◆ STUDY MATERIAL

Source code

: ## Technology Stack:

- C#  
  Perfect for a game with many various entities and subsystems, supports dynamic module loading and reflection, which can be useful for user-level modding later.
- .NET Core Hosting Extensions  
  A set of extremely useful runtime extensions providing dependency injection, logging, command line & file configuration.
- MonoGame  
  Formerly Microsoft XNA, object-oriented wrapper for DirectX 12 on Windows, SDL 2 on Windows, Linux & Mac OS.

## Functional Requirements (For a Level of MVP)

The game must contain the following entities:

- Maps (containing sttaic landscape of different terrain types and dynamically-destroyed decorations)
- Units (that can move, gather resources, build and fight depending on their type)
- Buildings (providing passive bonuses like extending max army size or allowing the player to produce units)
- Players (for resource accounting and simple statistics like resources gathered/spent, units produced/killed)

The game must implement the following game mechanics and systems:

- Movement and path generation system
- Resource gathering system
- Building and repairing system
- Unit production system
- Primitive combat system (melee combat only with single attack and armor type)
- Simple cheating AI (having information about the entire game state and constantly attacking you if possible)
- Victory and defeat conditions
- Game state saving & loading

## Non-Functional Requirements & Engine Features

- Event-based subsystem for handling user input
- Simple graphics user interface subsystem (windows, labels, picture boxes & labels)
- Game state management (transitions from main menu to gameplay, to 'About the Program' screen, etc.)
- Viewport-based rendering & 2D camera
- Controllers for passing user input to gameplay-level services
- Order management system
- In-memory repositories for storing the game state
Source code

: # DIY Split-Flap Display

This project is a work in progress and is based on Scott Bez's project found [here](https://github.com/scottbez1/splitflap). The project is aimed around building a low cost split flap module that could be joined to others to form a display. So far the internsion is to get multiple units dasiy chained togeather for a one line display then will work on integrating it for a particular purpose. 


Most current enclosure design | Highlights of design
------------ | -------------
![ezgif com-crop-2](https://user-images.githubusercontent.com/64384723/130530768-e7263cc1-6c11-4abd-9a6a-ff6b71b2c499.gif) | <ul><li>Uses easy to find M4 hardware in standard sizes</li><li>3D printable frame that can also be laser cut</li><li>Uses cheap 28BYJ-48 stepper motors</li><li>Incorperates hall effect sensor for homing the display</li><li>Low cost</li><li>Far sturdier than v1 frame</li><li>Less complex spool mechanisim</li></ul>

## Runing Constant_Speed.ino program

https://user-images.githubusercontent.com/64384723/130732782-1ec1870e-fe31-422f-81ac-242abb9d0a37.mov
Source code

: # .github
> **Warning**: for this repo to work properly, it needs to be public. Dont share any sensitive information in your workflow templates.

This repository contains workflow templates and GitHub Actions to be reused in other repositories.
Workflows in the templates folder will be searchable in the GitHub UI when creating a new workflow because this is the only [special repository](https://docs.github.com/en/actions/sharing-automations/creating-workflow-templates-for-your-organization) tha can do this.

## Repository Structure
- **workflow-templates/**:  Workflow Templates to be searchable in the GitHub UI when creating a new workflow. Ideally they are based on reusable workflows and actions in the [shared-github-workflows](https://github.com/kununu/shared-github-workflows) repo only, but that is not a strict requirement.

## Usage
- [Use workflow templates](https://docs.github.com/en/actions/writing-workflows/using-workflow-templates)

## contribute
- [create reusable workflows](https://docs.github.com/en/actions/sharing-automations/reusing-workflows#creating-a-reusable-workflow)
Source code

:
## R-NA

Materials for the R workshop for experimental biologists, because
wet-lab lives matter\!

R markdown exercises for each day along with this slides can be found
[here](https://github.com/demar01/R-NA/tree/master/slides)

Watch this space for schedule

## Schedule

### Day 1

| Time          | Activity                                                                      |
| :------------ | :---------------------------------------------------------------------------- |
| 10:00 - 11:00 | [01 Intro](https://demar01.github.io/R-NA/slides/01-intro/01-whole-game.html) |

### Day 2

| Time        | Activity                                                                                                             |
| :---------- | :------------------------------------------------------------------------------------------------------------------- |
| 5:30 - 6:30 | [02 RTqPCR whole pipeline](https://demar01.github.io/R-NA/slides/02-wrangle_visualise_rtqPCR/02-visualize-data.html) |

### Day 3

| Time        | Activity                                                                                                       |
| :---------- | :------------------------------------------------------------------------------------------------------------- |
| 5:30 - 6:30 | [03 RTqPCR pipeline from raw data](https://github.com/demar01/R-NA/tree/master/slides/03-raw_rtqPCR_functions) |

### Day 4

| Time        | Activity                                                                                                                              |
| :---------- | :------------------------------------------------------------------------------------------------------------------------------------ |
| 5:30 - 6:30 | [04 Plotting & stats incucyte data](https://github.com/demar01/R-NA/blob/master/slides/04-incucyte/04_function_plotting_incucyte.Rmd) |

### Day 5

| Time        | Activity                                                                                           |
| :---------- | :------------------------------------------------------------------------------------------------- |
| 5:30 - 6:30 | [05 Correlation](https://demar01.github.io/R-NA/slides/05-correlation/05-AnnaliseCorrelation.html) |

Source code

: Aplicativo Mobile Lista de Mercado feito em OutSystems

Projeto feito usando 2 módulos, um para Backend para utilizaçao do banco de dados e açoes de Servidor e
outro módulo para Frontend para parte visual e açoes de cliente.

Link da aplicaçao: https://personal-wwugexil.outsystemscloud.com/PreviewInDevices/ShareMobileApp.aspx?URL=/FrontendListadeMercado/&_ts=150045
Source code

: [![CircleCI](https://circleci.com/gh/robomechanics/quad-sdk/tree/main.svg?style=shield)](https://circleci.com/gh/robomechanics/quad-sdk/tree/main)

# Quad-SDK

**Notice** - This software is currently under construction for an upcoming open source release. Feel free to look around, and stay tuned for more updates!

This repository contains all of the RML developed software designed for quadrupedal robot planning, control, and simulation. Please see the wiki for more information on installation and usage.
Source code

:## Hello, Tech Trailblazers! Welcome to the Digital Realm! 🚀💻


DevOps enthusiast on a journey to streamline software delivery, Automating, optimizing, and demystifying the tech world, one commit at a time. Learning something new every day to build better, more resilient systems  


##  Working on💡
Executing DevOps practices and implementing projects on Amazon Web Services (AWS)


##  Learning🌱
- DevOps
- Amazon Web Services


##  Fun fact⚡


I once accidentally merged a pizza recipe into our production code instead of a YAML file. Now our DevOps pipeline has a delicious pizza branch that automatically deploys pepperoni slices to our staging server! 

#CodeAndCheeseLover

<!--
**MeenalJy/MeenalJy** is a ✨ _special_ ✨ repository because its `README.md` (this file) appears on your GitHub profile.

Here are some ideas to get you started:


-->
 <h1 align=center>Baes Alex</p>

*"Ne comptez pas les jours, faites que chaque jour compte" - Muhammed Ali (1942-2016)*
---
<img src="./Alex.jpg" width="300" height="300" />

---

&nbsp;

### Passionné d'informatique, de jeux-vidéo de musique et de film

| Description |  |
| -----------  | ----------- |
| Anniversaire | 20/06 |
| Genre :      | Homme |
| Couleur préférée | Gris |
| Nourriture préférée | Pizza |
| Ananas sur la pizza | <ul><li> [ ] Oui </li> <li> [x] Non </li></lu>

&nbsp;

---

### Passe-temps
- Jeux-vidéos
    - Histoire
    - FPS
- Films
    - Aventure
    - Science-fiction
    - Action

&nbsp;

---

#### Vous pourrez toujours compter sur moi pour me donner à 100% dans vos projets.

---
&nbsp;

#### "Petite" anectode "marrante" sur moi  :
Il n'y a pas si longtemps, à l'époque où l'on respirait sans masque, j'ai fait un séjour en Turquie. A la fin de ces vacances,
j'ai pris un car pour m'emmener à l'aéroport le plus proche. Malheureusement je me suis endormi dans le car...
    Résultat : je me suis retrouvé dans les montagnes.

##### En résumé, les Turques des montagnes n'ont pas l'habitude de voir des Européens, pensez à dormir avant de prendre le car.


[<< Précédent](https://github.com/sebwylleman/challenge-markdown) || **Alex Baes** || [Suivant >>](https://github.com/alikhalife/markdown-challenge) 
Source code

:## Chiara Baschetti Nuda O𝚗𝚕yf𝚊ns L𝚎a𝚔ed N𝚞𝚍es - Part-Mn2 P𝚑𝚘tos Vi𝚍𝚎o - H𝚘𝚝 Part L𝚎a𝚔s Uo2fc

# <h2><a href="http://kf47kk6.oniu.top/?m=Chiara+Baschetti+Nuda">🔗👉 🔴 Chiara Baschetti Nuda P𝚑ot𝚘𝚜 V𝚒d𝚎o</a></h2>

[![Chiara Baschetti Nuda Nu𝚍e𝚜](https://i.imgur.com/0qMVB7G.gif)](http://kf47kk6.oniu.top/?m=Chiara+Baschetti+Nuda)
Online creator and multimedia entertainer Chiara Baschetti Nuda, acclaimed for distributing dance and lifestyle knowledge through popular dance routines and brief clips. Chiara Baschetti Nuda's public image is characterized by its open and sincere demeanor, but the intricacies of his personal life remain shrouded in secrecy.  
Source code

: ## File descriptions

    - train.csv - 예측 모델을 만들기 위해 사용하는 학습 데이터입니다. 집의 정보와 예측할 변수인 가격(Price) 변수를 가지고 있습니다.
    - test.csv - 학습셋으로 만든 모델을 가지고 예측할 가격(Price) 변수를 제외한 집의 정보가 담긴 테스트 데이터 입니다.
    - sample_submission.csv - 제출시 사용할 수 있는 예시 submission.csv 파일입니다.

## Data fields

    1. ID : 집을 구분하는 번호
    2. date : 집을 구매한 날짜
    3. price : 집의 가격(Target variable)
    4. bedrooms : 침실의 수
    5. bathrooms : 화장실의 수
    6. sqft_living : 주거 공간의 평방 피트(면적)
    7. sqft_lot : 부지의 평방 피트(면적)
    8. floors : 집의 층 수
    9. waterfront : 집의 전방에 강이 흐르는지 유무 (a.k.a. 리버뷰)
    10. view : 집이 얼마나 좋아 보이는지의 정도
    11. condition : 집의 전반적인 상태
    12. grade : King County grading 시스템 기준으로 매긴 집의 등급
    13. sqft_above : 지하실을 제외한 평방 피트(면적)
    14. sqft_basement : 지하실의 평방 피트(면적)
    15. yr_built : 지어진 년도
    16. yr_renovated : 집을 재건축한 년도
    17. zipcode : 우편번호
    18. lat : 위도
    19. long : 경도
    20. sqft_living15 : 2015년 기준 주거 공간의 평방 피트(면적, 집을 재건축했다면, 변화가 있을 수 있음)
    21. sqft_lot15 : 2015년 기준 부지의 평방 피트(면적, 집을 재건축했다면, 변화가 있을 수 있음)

◆ EXERCISE GOAL
Return each line from the records that includes the word "gameplay".

◆ RESULT
- Game state management (transitions from main menu to gameplay, to 'About the Program' screen, etc.)
- Controllers for passing user input to gameplay-level services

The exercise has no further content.